One of an executor’s most important jobs is to obtain the clearance certificate: written confirmation from the Canada Revenue Agency that the deceased (and the deceased’s estate) has paid all taxes and associated interest and penalties up to the date the certificate is issued. How does the executor obtain one, and why is it so important?

Tying everything up

Michele Allinotte, founder of Allinotte Law Office in Cornwall, Ont., says the importance of the clearance certificate can be summarized in three words: peace of mind.

“In layman’s terms, it ties everything up in a nice little bow,” she says. “It can provide you some comfort that you don’t need to keep seven years of tax returns for the deceased in the event that something is re-evaluated. You know it’s all finished.”

As Allinotte points out, a clearance certificate isn’t a legal requirement. But the decision not to obtain one could lead to personal liability for the executor, who could be responsible for unpaid taxes if the estate has already been distributed to beneficiaries.

To obtain a clearance certificate, an executor needs to fill out Form TX19 and file it with appropriate documents, including a copy of the will, a statement of estate assets with adjusted cost base and proof that the executor is the legal representative.

Allinotte advises executors to plan on a six-month wait while the CRA processes the document. If the CRA hasn’t responded after that time, she suggests executors contact the agency to see if the application has been lost or misfiled, or if additional information is needed.

Another reason to touch base with the agency is to give comfort to impatient beneficiaries.

“If it’s been a long period, the estate trustee probably has the beneficiaries saying, ‘What’s the problem? What’s going on?’” she says.

“If the executor calls CRA, makes a note of whom they spoke to on what day and what they said, then relays that information to the beneficiaries, then the beneficiaries can’t say that the executor sat on their hands for two years.”

A good goalpost

A clearance certificate is not necessarily required when a spouse is both the executor and the estate’s sole beneficiary, says Katharine Zhang, associate at Walsh LLP in Calgary.

“They’re aware of their spouse’s finances, and they’ve filed the tax returns, and they’ve filed the estate trust return, and they’re OK with knowing that nothing else will be distributed,” she says. “And more likely than not, if there is a reassessment, that spouse isn’t going to say ‘I’ve already distributed the assets,’ because they have the assets.”

Depending on the estate’s circumstances, Zhang often recommends obtaining the clearance certificate in two stages: first, when the deceased’s terminal return is filed; and second, when the executor files the final return for the estate itself.
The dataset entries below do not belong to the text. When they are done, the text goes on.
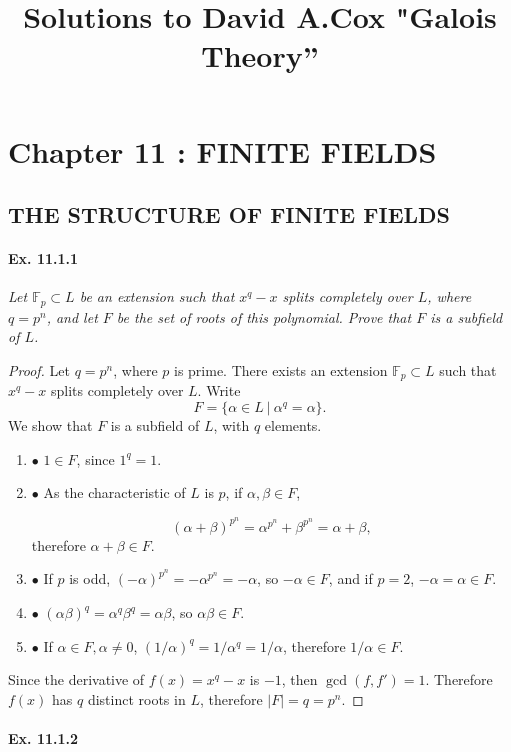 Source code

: \documentclass[11pt,a4paper]{article}
\title{Solutions to David A.Cox  "Galois Theory''}
\newcommand{\be} {\begin{enumerate}}
\newcommand{\ee} {\end{enumerate}}
\newcommand{\F}{\mathbb{F}}
\begin{document}
\section{Chapter 11 : FINITE FIELDS}

\subsection{THE STRUCTURE OF FINITE FIELDS}
\paragraph{Ex. 11.1.1}

{\it Let $\F_p \subset L$ be an extension such that $x^q-x$ splits completely over $L$, where $q=p^n$, and let $F$ be the set of roots of this polynomial. Prove that $F$ is a subfield of $L$.
}

\begin{proof}
Let $q=p^n$, where $p$ is prime. There exists an extension $\F_p \subset L$ such that $x^q-x$ splits completely over $L$. Write
$$F = \{\alpha \in L \ \vert \ \alpha^q=\alpha\}.$$
We show that $F$ is a subfield of $L$, with $q$ elements.
\be
\item[$\bullet$] $1\in F$, since  $1^q=1$.

\item[$\bullet$]  As the characteristic of $L$ is $p$, if $\alpha,\beta \in F$,

$$(\alpha + \beta)^{p^n} = \alpha^{p^n}+\beta^{p^n} = \alpha+\beta,$$ therefore $\alpha+\beta \in F$.

\item[$\bullet$]  If $p$ is odd, $(-\alpha)^{p^n} = -\alpha^{p^n} = -\alpha$, so $-\alpha \in F$, and if $p=2$, $-\alpha = \alpha \in F$.

\item[$\bullet$]  $(\alpha \beta)^q = \alpha^q \beta^q = \alpha \beta$, so $\alpha \beta \in F$.

\item[$\bullet$]  If $\alpha \in F, \alpha \neq 0$, $(1/\alpha)^q = 1/ \alpha^q = 1 /\alpha$, therefore $1/\alpha \in F$.
\ee

Since the derivative of $f(x) = x^q-x$ is $-1$, then $\gcd(f,f')=1$. Therefore $f(x)$ has $q$ distinct roots in $L$, therefore $\vert F \vert = q = p^n$.
\end{proof}

\paragraph{Ex. 11.1.2}
\end{document}
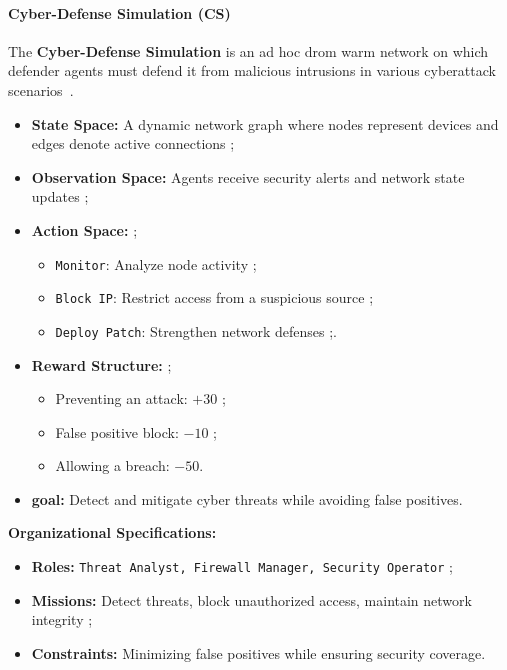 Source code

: \documentclass[pdflatex,sn-mathphys-num]{sn-jnl}%
\theoremstyle{thmstyleone}%
\theoremstyle{thmstyletwo}%
\theoremstyle{thmstylethree}%
\begin{document}
\paragraph{Cyber-Defense Simulation (CS)}
The \textbf{Cyber-Defense Simulation} is an ad hoc drom warm network on which defender agents must defend it from malicious intrusions in various cyberattack scenarios~\cite{Maxwell2021}. 

\begin{itemize}
    \item \textbf{State Space:} A dynamic network graph where nodes represent devices and edges denote active connections ;
    \item \textbf{Observation Space:} Agents receive security alerts and network state updates ;
    \item \textbf{Action Space:}  ;
    \begin{itemize}
        \item \texttt{Monitor}: Analyze node activity ;
        \item \texttt{Block IP}: Restrict access from a suspicious source ;
        \item \texttt{Deploy Patch}: Strengthen network defenses ;.
    \end{itemize}
    \item \textbf{Reward Structure:} ;
    \begin{itemize}
        \item Preventing an attack: $+30$ ;
        \item False positive block: $-10$ ;
        \item Allowing a breach: $-50$.
    \end{itemize}
    \item \textbf{goal:} Detect and mitigate cyber threats while avoiding false positives.
\end{itemize}

\textbf{Organizational Specifications:} 
\begin{itemize}
    \item \textbf{Roles:} \texttt{Threat Analyst, Firewall Manager, Security Operator} ;
    \item \textbf{Missions:} Detect threats, block unauthorized access, maintain network integrity ;
    \item \textbf{Constraints:} Minimizing false positives while ensuring security coverage.
\end{itemize}

\bigskip
\end{document}
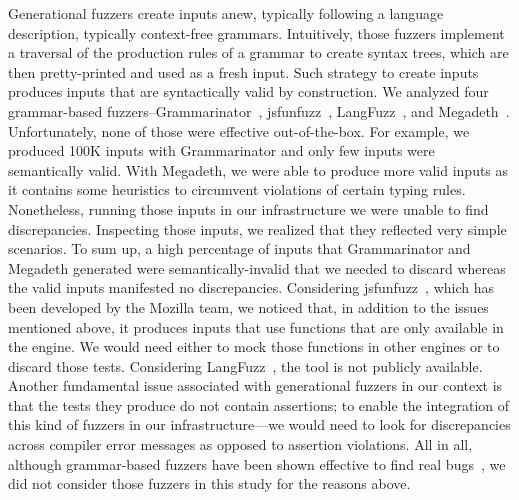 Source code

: \documentclass[smallextended]{svjour3}
\begin{document}
Generational fuzzers create inputs anew, typically following a
language description, typically context-free grammars. Intuitively,
those fuzzers implement a traversal of the production rules of a
grammar to create syntax trees, which are then pretty-printed and used
as a fresh input. Such strategy to create inputs produces inputs that
are syntactically valid by construction. We analyzed four
grammar-based fuzzers--Grammarinator~\cite{grammarinator},
jsfunfuzz~\cite{jsfunfuzz},
LangFuzz~\cite{Holler:2012:FCF:2362793.2362831}, and
Megadeth~\cite{grieco2016quickfuzz}.  Unfortunately, none of those
were effective out-of-the-box. For example, we produced 100K inputs
with Grammarinator and only few inputs were semantically valid. With
Megadeth, we were able to produce more valid
inputs as it contains some heuristics to circumvent violations of
certain typing rules.  Nonetheless, running those inputs in our
infrastructure we were unable to find discrepancies. Inspecting those
inputs, we realized that they reflected very simple scenarios. To sum
up, a high percentage of inputs that Grammarinator and Megadeth
generated were semantically-invalid that we needed to discard whereas
the valid inputs manifested no discrepancies. Considering
jsfunfuzz~\cite{jsfunfuzz}, which has been developed by the Mozilla
team, we noticed that, in addition to the issues mentioned above, it
produces inputs that use functions that are only available in the
\smonkey{} engine. We would need either to mock those functions in
other engines or to discard those tests. Considering
LangFuzz~\cite{Holler:2012:FCF:2362793.2362831}, the tool is not
publicly available. Another fundamental issue associated with
generational fuzzers in our context is that the tests they produce do
not contain assertions; to enable the integration of this kind of
fuzzers in our infrastructure---we would need to look for
discrepancies across compiler error messages as opposed to assertion
violations.  All in all, although grammar-based fuzzers have been
shown effective to find real
bugs~\cite{Holler:2012:FCF:2362793.2362831}, we did not consider those
fuzzers in this study for the reasons above.

\end{document}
The two clearance certificates can “serve as goalposts for both the executor and beneficiaries,” Zhang says.

“CRA is usually the top creditor with the top priority in terms of distribution of assets, so the clearance certificate gives the executor and beneficiaries more confidence to say, ‘OK, now we can do an interim distribution, or now we can do a final distribution.”

If the executor wants to distribute assets before the certificate is obtained, Zhang typically recommends executors keep a “holdback” to pay any potential tax liability.
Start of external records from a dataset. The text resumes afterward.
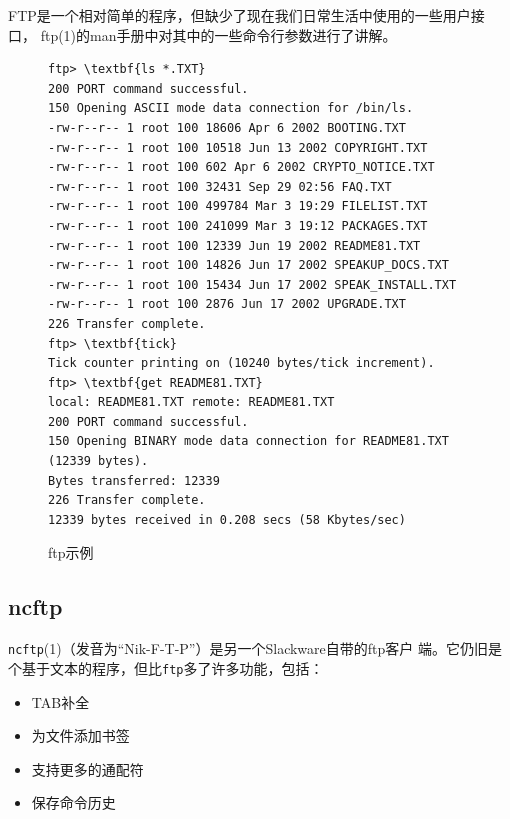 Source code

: FTP是一个相对简单的程序，但缺少了现在我们日常生活中使用的一些用户接口，
ftp(1)的man手册中对其中的一些命令行参数进行了讲解。
\begin{figure}[htpb]
  \centering
  
\begin{Verbatim}[frame=single, commandchars=\\\{\}]
ftp> \textbf{ls *.TXT}
200 PORT command successful.
150 Opening ASCII mode data connection for /bin/ls.
-rw-r--r-- 1 root 100 18606 Apr 6 2002 BOOTING.TXT
-rw-r--r-- 1 root 100 10518 Jun 13 2002 COPYRIGHT.TXT
-rw-r--r-- 1 root 100 602 Apr 6 2002 CRYPTO_NOTICE.TXT
-rw-r--r-- 1 root 100 32431 Sep 29 02:56 FAQ.TXT
-rw-r--r-- 1 root 100 499784 Mar 3 19:29 FILELIST.TXT
-rw-r--r-- 1 root 100 241099 Mar 3 19:12 PACKAGES.TXT
-rw-r--r-- 1 root 100 12339 Jun 19 2002 README81.TXT
-rw-r--r-- 1 root 100 14826 Jun 17 2002 SPEAKUP_DOCS.TXT
-rw-r--r-- 1 root 100 15434 Jun 17 2002 SPEAK_INSTALL.TXT
-rw-r--r-- 1 root 100 2876 Jun 17 2002 UPGRADE.TXT
226 Transfer complete.
ftp> \textbf{tick}
Tick counter printing on (10240 bytes/tick increment).
ftp> \textbf{get README81.TXT}
local: README81.TXT remote: README81.TXT
200 PORT command successful.
150 Opening BINARY mode data connection for README81.TXT (12339 bytes).
Bytes transferred: 12339
226 Transfer complete.
12339 bytes received in 0.208 secs (58 Kbytes/sec)
\end{Verbatim}
  \caption{ftp示例}
  \label{tab:ftp-examples}
\end{figure}

\subsection{ncftp}
\label{chap:basicNetworkCommands:ftp:ncftp}
\texttt{ncftp}(1)（发音为``Nik-F-T-P''）是另一个Slackware自带的ftp客户
端。它仍旧是个基于文本的程序，但比\texttt{ftp}多了许多功能，包括：
\begin{itemize}
\item TAB补全
\item 为文件添加书签
\item 支持更多的通配符
\item 保存命令历史
\end{itemize}


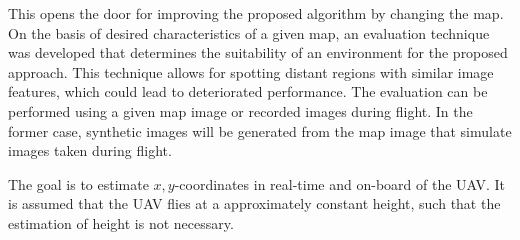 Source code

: This opens the door for improving the proposed
algorithm by changing the map. On the basis of desired characteristics
of a given map, an evaluation technique was developed that determines
the suitability of an environment for the proposed approach. This
technique allows for spotting distant regions with similar image
features, which could lead to deteriorated performance. The evaluation
can be performed using a given map image or recorded images during
flight. In the former case, synthetic images will be generated from
the map image that simulate images taken during flight.

The goal is to estimate $x,y$-coordinates in real-time and on-board of the UAV. It is assumed that the UAV flies at a approximately constant height, such that the estimation of height is not necessary.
“We always say double or triple what you think the tax liability might be,” she says. “Leave a healthy reserve, and then, with blessing from the estate accountant, you can go ahead.”
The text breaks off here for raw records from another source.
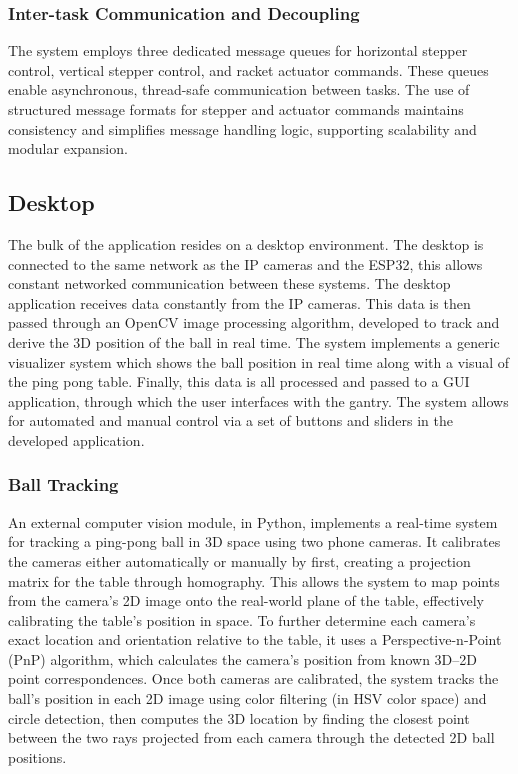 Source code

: \subsubsection{Inter-task Communication and Decoupling}
The system employs three dedicated message queues for horizontal stepper control, vertical stepper control, and racket actuator commands. These queues enable asynchronous, thread-safe communication between tasks. The use of structured message formats for stepper and actuator commands maintains consistency and simplifies message handling logic, supporting scalability and modular expansion.

\subsection{Desktop}
The bulk of the application resides on a desktop environment. The desktop is connected to the same network as the IP cameras and the ESP32, this allows constant networked communication between these systems. The desktop application receives data constantly from the IP cameras. This data is then passed through an OpenCV image processing algorithm, developed to track and derive the 3D position of the ball in real time. The system implements a generic visualizer system which shows the ball position in real time along with a visual of the ping pong table. Finally, this data is all processed and passed to a GUI application, through which the user interfaces with the gantry. The system allows for automated and manual control via a set of buttons and sliders in the developed application.

\subsubsection{Ball Tracking}
An external computer vision module, in Python, implements a real-time system for tracking a ping-pong ball in 3D space using two phone cameras. It calibrates the cameras either automatically or manually by first, creating a projection matrix for the table through homography. This allows the system to map points from the camera’s 2D image onto the real-world plane of the table, effectively calibrating the table’s position in space. To further determine each camera’s exact location and orientation relative to the table, it uses a Perspective-n-Point (PnP) algorithm, which calculates the camera's position from known 3D–2D point correspondences. Once both cameras are calibrated, the system tracks the ball’s position in each 2D image using color filtering (in HSV color space) and circle detection, then computes the 3D location by finding the closest point between the two rays projected from each camera through the detected 2D ball positions.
Four common mistakes when dealing with clearance certificates

  • Making a distribution before obtaining a clearance certificate 
    If estate assets have been distributed before taxes are paid, executors may be personally liable for any amount owed to the CRA.
  • Not keeping an appropriate holdback
    Experts typically suggest holding back two to three times the expected tax liability—enough to cover any taxes owed, reassessments, errors on prior returns and other potential issues.
  • Insufficient documentation
    Failing to provide the CRA with proper or complete documentation could delay the process by several months.
  • Assuming the clearance certificate is a sign-off for the estate
    The clearance certificate only confirms the deceased’s tax liability—executors must also obtain approval from the beneficiaries before the estate can be considered closed.